Anyway, I used the last of my cats' stash (which was low) in about 3 ounces of HO sunflower.  I didn't weight out the catnip but it was about 2 tbsp.  I'll let that go for a bit and see what happens.  I'm really trying to convince myself that I DON'T need the EO. . . but I've been wanting to buy it for years now and my will power is running low.  Besides, last summer we had really good luck with a "natural" product made with oil of lemon eucalyptus (not to be confused with lemon eucalyptus EO which is something entirely different).
I'll keep you posted on the infusion.


----------



## Zany_in_CO (Apr 29, 2017)

Saranac said:


> ...last summer we had really good luck with a "natural" product made with oil of lemon eucalyptus (not to be confused with lemon eucalyptus EO which is something entirely different).


Hiya Saranac,

I thought "oil of lemon eucalyptus" and "lemon eucalyptus essential oil" are the same thing. No??? If not, and if it isn't too much trouble, could you please explain the difference?  TIA

I'm asking because I make an effective mosquito repellent using the EO. My brother, the epidemiologist who is an expert on Dengue Fever (mosquito born), was impressed with the spray I sent and it also went with a very-satisfied customer on an expedition to the Amazon. I mean, it really works! What am I missing here?


----------



## Saranac (Apr 29, 2017)

Zany_in_CO said:


> Hiya Saranac,
> 
> I thought "oil of lemon eucalyptus" and "lemon eucalyptus essential oil" are the same thing. No??? If not, and if it isn't too much trouble, could you please explain the difference?  TIA
> 
> I'm asking because I make an effective mosquito repellent using the EO. My brother, the epidemiologist who is an expert on Dengue Fever (mosquito born), was impressed with the spray I sent and it also went with a very-satisfied customer on an expedition to the Amazon. I mean, it really works! What am I missing here?
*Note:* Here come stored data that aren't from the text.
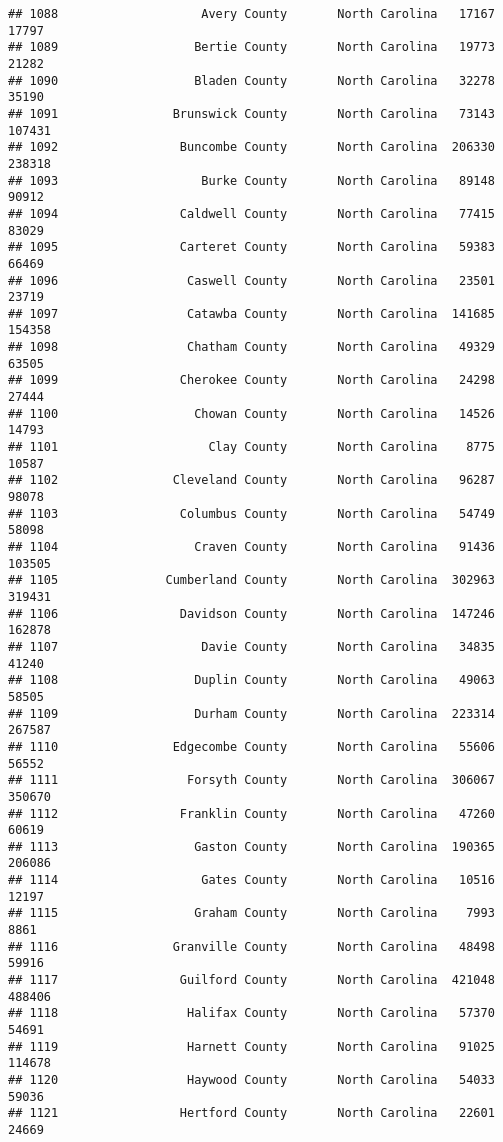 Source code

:\documentclass[
]{article}
\begin{document}
\begin{verbatim}
## 1088                    Avery County       North Carolina   17167   17797
## 1089                   Bertie County       North Carolina   19773   21282
## 1090                   Bladen County       North Carolina   32278   35190
## 1091                Brunswick County       North Carolina   73143  107431
## 1092                 Buncombe County       North Carolina  206330  238318
## 1093                    Burke County       North Carolina   89148   90912
## 1094                 Caldwell County       North Carolina   77415   83029
## 1095                 Carteret County       North Carolina   59383   66469
## 1096                  Caswell County       North Carolina   23501   23719
## 1097                  Catawba County       North Carolina  141685  154358
## 1098                  Chatham County       North Carolina   49329   63505
## 1099                 Cherokee County       North Carolina   24298   27444
## 1100                   Chowan County       North Carolina   14526   14793
## 1101                     Clay County       North Carolina    8775   10587
## 1102                Cleveland County       North Carolina   96287   98078
## 1103                 Columbus County       North Carolina   54749   58098
## 1104                   Craven County       North Carolina   91436  103505
## 1105               Cumberland County       North Carolina  302963  319431
## 1106                 Davidson County       North Carolina  147246  162878
## 1107                    Davie County       North Carolina   34835   41240
## 1108                   Duplin County       North Carolina   49063   58505
## 1109                   Durham County       North Carolina  223314  267587
## 1110                Edgecombe County       North Carolina   55606   56552
## 1111                  Forsyth County       North Carolina  306067  350670
## 1112                 Franklin County       North Carolina   47260   60619
## 1113                   Gaston County       North Carolina  190365  206086
## 1114                    Gates County       North Carolina   10516   12197
## 1115                   Graham County       North Carolina    7993    8861
## 1116                Granville County       North Carolina   48498   59916
## 1117                 Guilford County       North Carolina  421048  488406
## 1118                  Halifax County       North Carolina   57370   54691
## 1119                  Harnett County       North Carolina   91025  114678
## 1120                  Haywood County       North Carolina   54033   59036
## 1121                 Hertford County       North Carolina   22601   24669

\end{verbatim}
\end{document}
So sorry about that, Zany.  I should have been more clear or at the very least phrased it better.  Oil of Lemon Eucalyptus (OLE), as was mentioned earlier in this post, is recognized by the EPA as a bug repellent and consists of p-Menthane-3,8-diol.  OLE is refined from Lemon Eucalyptus EO; the essential oil contains p-Menthane-3,8-diol but in low levels.

They're not quite the same thing, and many of the OLE products contain high levels of OLE (upwards of 30%).  As I'm sure you're aware, no one would recommend such a high level of EO in a skin-care product!

I don't doubt the efficacy of Lemon Eucalyptus EO--it still contains high levels of other bug-repelling compounds--and it's on my short list of oils to buy.  I just REALLY want catnip!


----------



## Zany_in_CO (Apr 29, 2017)

Thank you SO much for that explanation, (((Saranac))). I appreciate it.

ETA: I buy EOs from Sun Pure Botanicals on Ebay. They are 2 gals in NM. They have a high rating -- 98.9% I've been using them for several years and recommend them without reservation. They have catnip. Check them out.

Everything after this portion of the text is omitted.